Despite the attentions of the New Yorker fact-checkers, moreover, several errors that might be misleading to students have crept into the book. Seven Pillars of Wisdom has no The in the title; St Antony's College, Oxford, has no H in its name; there is no such thing as an Afrikaans policeman. And is it really possible for Ms Spark, 'on the way' from John Masefield's house to Oxford station, to have popped into a pub in Broad Street for a double rum?

More particularly, though, it is success that spoils the book. Ms Spark never lets us forget that she is a famous novelist re- examining her often difficult climb to glory, and a streak of retrospective bitterness disfigures her memoir. Sometimes this makes her sound like a disgruntled divorcee of much coarser temper. 'That was a laugh,' she says, in telling us of a family friend entrusted with her welfare on a long sea-voyage (he spent his time lasciviously chasing her). 'Small thanks she got,' she says of her mother's kindness to the unfortunate Sydney O Spark, the author's husband and begetter of her famous name. Various other unsatisfactory men get their come-uppance, and a bitchy but not very interesting dispute at the Poetry Society, where Muriel Spark was employed in the 1940s, is described to us in full resonance.

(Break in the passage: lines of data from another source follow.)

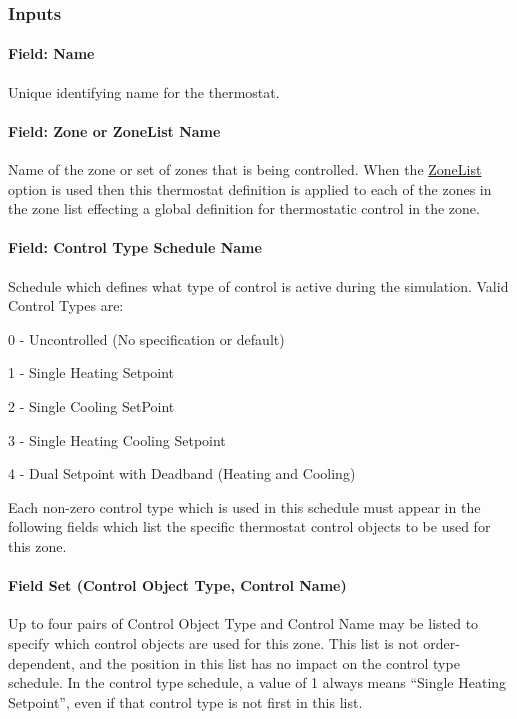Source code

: \subsubsection{Inputs}\label{inputs-054}

\paragraph{Field: Name}\label{field-name-052}

Unique identifying name for the thermostat.

\paragraph{Field: Zone or ZoneList Name}\label{field-zone-or-zonelist-name-001}

Name of the zone or set of zones that is being controlled. When the \hyperref[zonelist]{ZoneList} option is used then this thermostat definition is applied to each of the zones in the zone list effecting a global definition for thermostatic control in the zone.

\paragraph{Field: Control Type Schedule Name}\label{field-control-type-schedule-name}

Schedule which defines what type of control is active during the simulation. Valid Control Types are:

0 - Uncontrolled (No specification or default)

1 - Single Heating Setpoint

2 - Single Cooling SetPoint

3 - Single Heating Cooling Setpoint

4 - Dual Setpoint with Deadband (Heating and Cooling)

Each non-zero control type which is used in this schedule must appear in the following fields which list the specific thermostat control objects to be used for this zone.

\paragraph{Field Set (Control Object Type, Control Name)}\label{field-set-control-object-type-control-name}

Up to four pairs of Control Object Type and Control Name may be listed to specify which control objects are used for this zone. This list is not order-dependent, and the position in this list has no impact on the control type schedule. In the control type schedule, a value of 1 always means ``Single Heating Setpoint'', even if that control type is not first in this list.

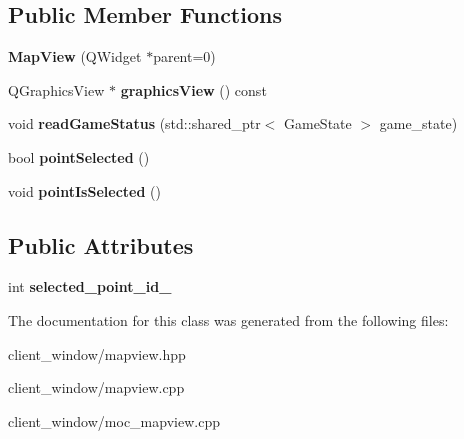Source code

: \subsection*{Public Member Functions}
\begin{DoxyCompactItemize}
\item 
{\bfseries Map\+View} (Q\+Widget $\ast$parent=0)\hypertarget{classMapView_a4dbedd735235252920e1ce4265768d31}{}\label{classMapView_a4dbedd735235252920e1ce4265768d31}

\item 
Q\+Graphics\+View $\ast$ {\bfseries graphics\+View} () const \hypertarget{classMapView_aad89785cc6217fb112498e893f18d34e}{}\label{classMapView_aad89785cc6217fb112498e893f18d34e}

\item 
void {\bfseries read\+Game\+Status} (std\+::shared\+\_\+ptr$<$ Game\+State $>$ game\+\_\+state)\hypertarget{classMapView_a71f8f8e460fbb2593bf931402f64b315}{}\label{classMapView_a71f8f8e460fbb2593bf931402f64b315}

\item 
bool {\bfseries point\+Selected} ()\hypertarget{classMapView_a08a0bc12af9ed3be5634f310a547436c}{}\label{classMapView_a08a0bc12af9ed3be5634f310a547436c}

\item 
void {\bfseries point\+Is\+Selected} ()\hypertarget{classMapView_a31c953eb544594fca9beb7c713d1fff6}{}\label{classMapView_a31c953eb544594fca9beb7c713d1fff6}

\end{DoxyCompactItemize}
\subsection*{Public Attributes}
\begin{DoxyCompactItemize}
\item 
int {\bfseries selected\+\_\+point\+\_\+id\+\_\+}\hypertarget{classMapView_ab981b6988372e64566774db5cc70df04}{}\label{classMapView_ab981b6988372e64566774db5cc70df04}

\end{DoxyCompactItemize}


The documentation for this class was generated from the following files\+:\begin{DoxyCompactItemize}
\item 
client\+\_\+window/mapview.\+hpp\item 
client\+\_\+window/mapview.\+cpp\item 
client\+\_\+window/moc\+\_\+mapview.\+cpp\end{DoxyCompactItemize}
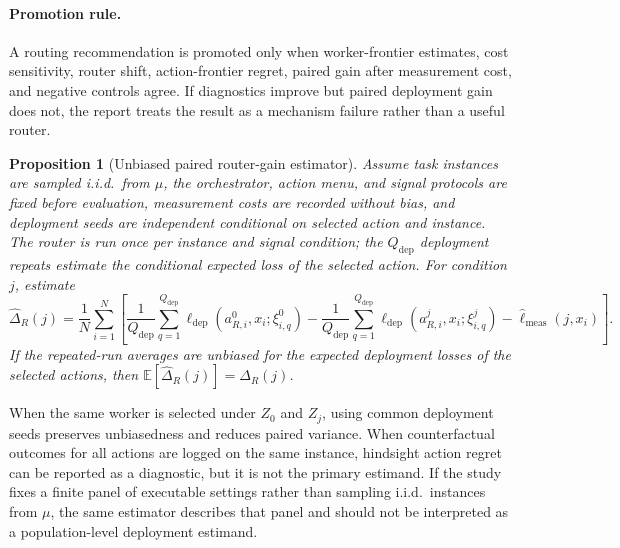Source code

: \documentclass{article}
\newtheorem{proposition}{Proposition}
\newcommand{\E}{\mathbb{E}}
\begin{document}
\paragraph{Promotion rule.}
A routing recommendation is promoted only when worker-frontier estimates, cost sensitivity, router shift, action-frontier regret, paired gain after measurement cost, and negative controls agree.
If diagnostics improve but paired deployment gain does not, the report treats the result as a mechanism failure rather than a useful router.

\begin{proposition}[Unbiased paired router-gain estimator]
\label{prop:paired-unbiased}
Assume task instances are sampled i.i.d.\ from $\mu$, the orchestrator, action menu, and signal protocols are fixed before evaluation, measurement costs are recorded without bias, and deployment seeds are independent conditional on selected action and instance.
The router is run once per instance and signal condition; the $Q_{\mathrm{dep}}$ deployment repeats estimate the conditional expected loss of the selected action.
For condition $j$, estimate
\[
\widehat{\Delta}_R(j)
=
\frac{1}{N}\sum_{i=1}^N
\left[
\frac{1}{Q_{\mathrm{dep}}}\sum_{q=1}^{Q_{\mathrm{dep}}}
\ell_{\mathrm{dep}}(a_{R,i}^0,x_i;\xi_{i,q}^{0})
-
\frac{1}{Q_{\mathrm{dep}}}\sum_{q=1}^{Q_{\mathrm{dep}}}
\ell_{\mathrm{dep}}(a_{R,i}^j,x_i;\xi_{i,q}^{j})
-
\widehat{\ell}_{\mathrm{meas}}(j,x_i)
\right].
\]
If the repeated-run averages are unbiased for the expected deployment losses of the selected actions, then
$\E[\widehat{\Delta}_R(j)]=\Delta_R(j)$.
\end{proposition}

When the same worker is selected under $Z_0$ and $Z_j$, using common deployment seeds preserves unbiasedness and reduces paired variance.
When counterfactual outcomes for all actions are logged on the same instance, hindsight action regret can be reported as a diagnostic, but it is not the primary estimand.
If the study fixes a finite panel of executable settings rather than sampling i.i.d.\ instances from $\mu$, the same estimator describes that panel and should not be interpreted as a population-level deployment estimand.
\end{document}
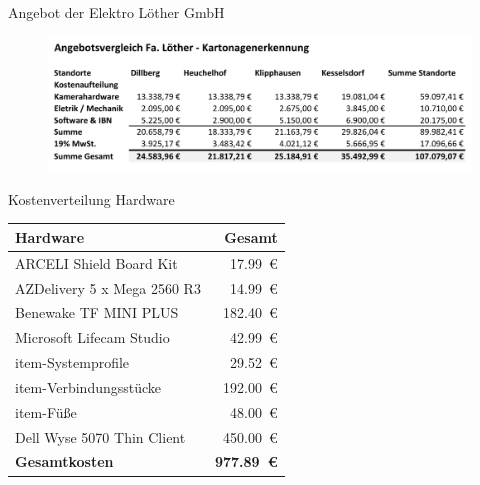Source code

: \documentclass[10pt,ngerman]{beamer}
\begin{document}
\begin{frame}[fragile]{Angebot der Elektro Löther GmbH}
  \begin{figure}[htpb]
    \centering
    \includegraphics[width=1\textwidth]{pics/AngebotLoether.png}
  \end{figure}
\end{frame}



\begin{frame}[fragile]{Kostenverteilung Hardware}
  \begin{table}[htbp]
    \centering
    \begin{tabular}{lr}
      \textbf{Hardware}           & \textbf{Gesamt}         \\ \hline
      ARCELI Shield Board Kit     & \SI{17.99}{€}           \\
      AZDelivery 5 x Mega 2560 R3 & \SI{14.99}{€}           \\
      Benewake TF MINI PLUS       & \SI{182.40}{€}          \\
      Microsoft Lifecam Studio    & \SI{42.99}{€}           \\
      item-Systemprofile          & \SI{29.52}{€}           \\
      item-Verbindungsstücke      & \SI{192.00}{€}          \\
      item-Füße                   & \SI{48.00}{€}           \\
      Dell Wyse 5070 Thin Client  & \SI{450.00}{€}          \\
      \hline
      \textbf{Gesamtkosten}       & \textbf{\SI{977.89}{€}}
    \end{tabular}
  \end{table}
\end{frame}
\end{document}
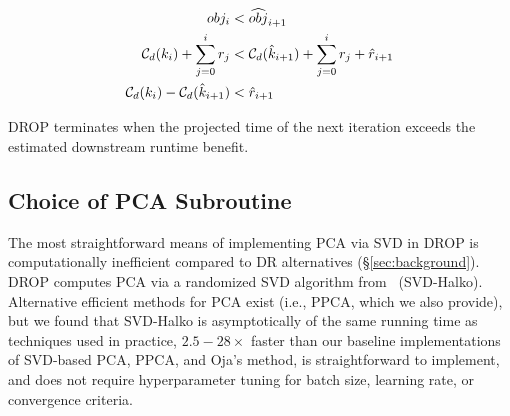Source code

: \vspace{-.4cm}
\begin{align}
  obj_i &< \widehat{obj}_{i+1} \nonumber \\
  \mathcal{C}_{\color{black}d}(k_i) + \sum_{j=0}^i r_j &< \mathcal{C}_{\color{black}d}(\hat{k}_{i+1}) + \sum_{j=0}^{i} r_j + \hat{r}_{i+1} \nonumber \\
  \mathcal{C}_{\color{black}d}(k_i) - \mathcal{C}_{\color{black}d}(\hat{k}_{i+1}) &< \hat{r}_{i+1}  \label{eq:check}
\end{align}

DROP terminates when the projected time of the next iteration exceeds the estimated downstream runtime benefit. 

\subsection{Choice of PCA Subroutine}
\label{subsec:pcaroutine}

The most straightforward means of implementing PCA via SVD in DROP is computationally inefficient compared to DR alternatives (\S\ref{sec:background}).  
DROP computes PCA via a randomized SVD algorithm from~\cite{tropp} (SVD-Halko).
Alternative efficient methods for PCA exist (i.e., PPCA, which we also provide), but we found that SVD-Halko is asymptotically of the same running time as techniques used in practice, $2.5-28\times$ faster than our baseline implementations of SVD-based PCA, PPCA, and Oja's method, is straightforward to implement, and does not require hyperparameter tuning for batch size, learning rate, or convergence criteria.  

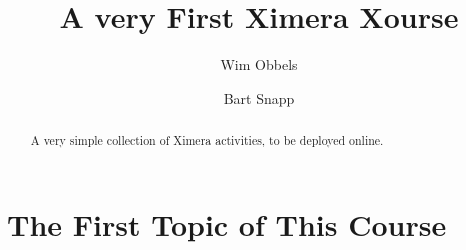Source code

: \documentclass{xourse}
\author{Wim Obbels \and Bart Snapp}
\title{A very First Ximera Xourse}
\begin{document}
\begin{abstract}
    A very simple collection of Ximera activities, 
    to be deployed online.
\end{abstract}
\maketitle

\part{The First Topic of This Course}

    \chapterstyle
    \sectionstyle

    \chapterstyle
\end{document}

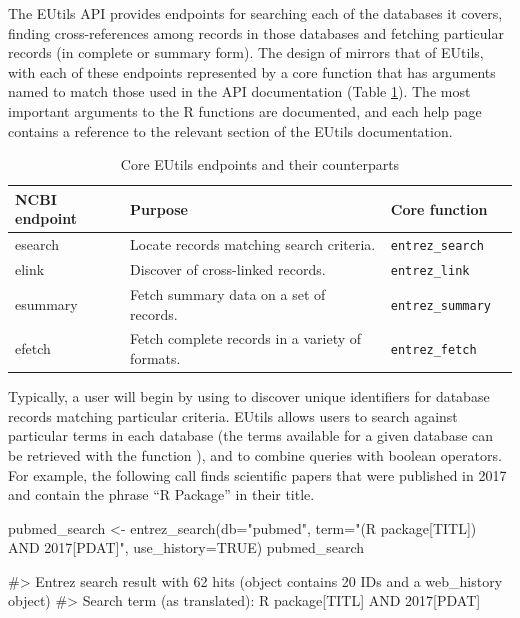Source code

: The EUtils API provides endpoints for searching each of the databases it covers, 
finding cross-references among records in those databases and fetching 
particular records (in complete or summary form). The design of  
mirrors that of EUtils, with each of these endpoints represented by a core
function that has arguments named to match those used in the API documentation
(Table \ref{tab:core-ends}). The most important arguments to the R functions are
documented, and each help page contains a reference to the relevant section of 
the EUtils documentation.

\begin{table}[]
\centering
\caption{Core EUtils endpoints and their  counterparts}
\label{tab:core-ends}
\begin{tabular}{llll}
\hline
NCBI endpoint & Purpose                                         & Core function            \\ \hline
esearch       & Locate records matching search criteria.        & \texttt{entrez\_search}  \\
elink         & Discover of cross-linked records.               & \texttt{entrez\_link}    \\ 
esummary      & Fetch summary data on a set of records.         & \texttt{entrez\_summary} \\ 
efetch        & Fetch complete records in a variety of formats. & \texttt{entrez\_fetch}   \\ \hline
\end{tabular}
\end{table}


Typically, a user will begin by using  to discover unique
identifiers for database records matching particular criteria. EUtils allows
users to search against particular terms in each database (the terms available
for a given database can be retrieved with the function
), and to combine queries with boolean operators. 
For example, the following call finds scientific papers that were published in 2017 
and contain the phrase ``R Package'' in their title.

\begin{example}
pubmed_search <- entrez_search(db="pubmed", 
                               term="(R package[TITL]) AND 2017[PDAT]", 
                               use_history=TRUE)
pubmed_search

#> Entrez search result with 62 hits (object contains 20 IDs and a web_history object)
#>  Search term (as translated):  R package[TITL] AND 2017[PDAT]
\end{example}

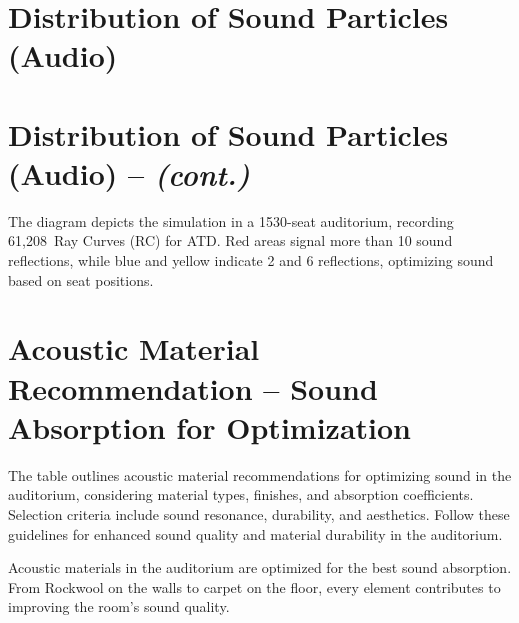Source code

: \section*{%
  Distribution of Sound Particles (Audio)
 }

\columnbreak%
\section*{%
  Distribution of Sound Particles (Audio) -- \textit{(cont.)}
 }

The diagram depicts the simulation in a 1530-seat auditorium, recording 61,208~Ray Curves (RC) for ATD. Red areas signal more than 10 sound reflections, while blue and yellow indicate 2 and 6 reflections, optimizing sound based on seat positions.
\vfill
\section*{%
  Acoustic Material Recommendation -- Sound Absorption for Optimization
 }
\begin{minipage}[t]{0.55\linewidth}
	
	The table outlines acoustic material recommendations for optimizing sound in the auditorium, considering material types, finishes, and absorption coefficients. Selection criteria include sound resonance, durability, and aesthetics. Follow these guidelines for enhanced sound quality and material durability in the auditorium.
\end{minipage}
\hfill
\begin{minipage}[t]{0.425\linewidth}
	
	Acoustic materials in the auditorium are optimized for the best sound absorption. From Rockwool on the walls to carpet on the floor, every element contributes to improving the room's sound quality.
\end{minipage}
\EndTwoColumnLayout
\newpage
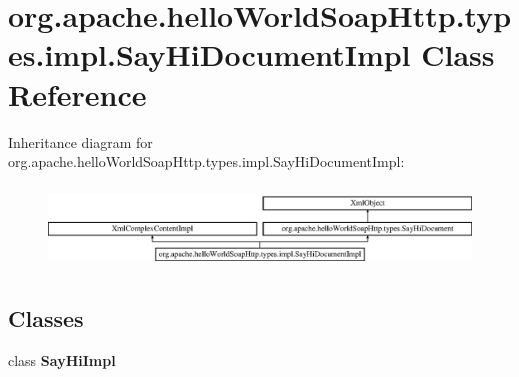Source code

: \hypertarget{classorg_1_1apache_1_1hello_world_soap_http_1_1types_1_1impl_1_1_say_hi_document_impl}{}\section{org.\+apache.\+hello\+World\+Soap\+Http.\+types.\+impl.\+Say\+Hi\+Document\+Impl Class Reference}
\label{classorg_1_1apache_1_1hello_world_soap_http_1_1types_1_1impl_1_1_say_hi_document_impl}
Inheritance diagram for org.\+apache.\+hello\+World\+Soap\+Http.\+types.\+impl.\+Say\+Hi\+Document\+Impl\+:\begin{figure}[H]
\begin{center}
\leavevmode
\includegraphics[height=2.234043cm]{classorg_1_1apache_1_1hello_world_soap_http_1_1types_1_1impl_1_1_say_hi_document_impl}
\end{center}
\end{figure}
\subsection*{Classes}
\begin{DoxyCompactItemize}
\item 
class {\bfseries Say\+Hi\+Impl}
\end{DoxyCompactItemize}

There are satisfactory men too - the Sparklet, as she was sometimes known, was evidently very sexy - and there are staunch women friends. The story, though, which takes us to the beginning of her celebrity, and is to be followed by another volume in which 'friends, famous and obscure, abound', is sprinkled with reproach and sorrow. Murder, suicide, madness, hallucination, disillusionment - all are here, and are reflected in a sensibility which seems to be kaleidoscopic in its moods and responses, now touchingly affectionate, now waspish, now sentimental.

Curriculum Vitae is an odd book, and to my mind not a very attractive one. I do not doubt that the blurb is right - Ms Spark is a splendid novelist; but admirers who are, like me, neither scholars nor students, and who don't much care what Marie Stopes impertinently asked her in 1948, or what Derek Stanford wrongly wrote about her in 1977, would do better to stick to her fiction.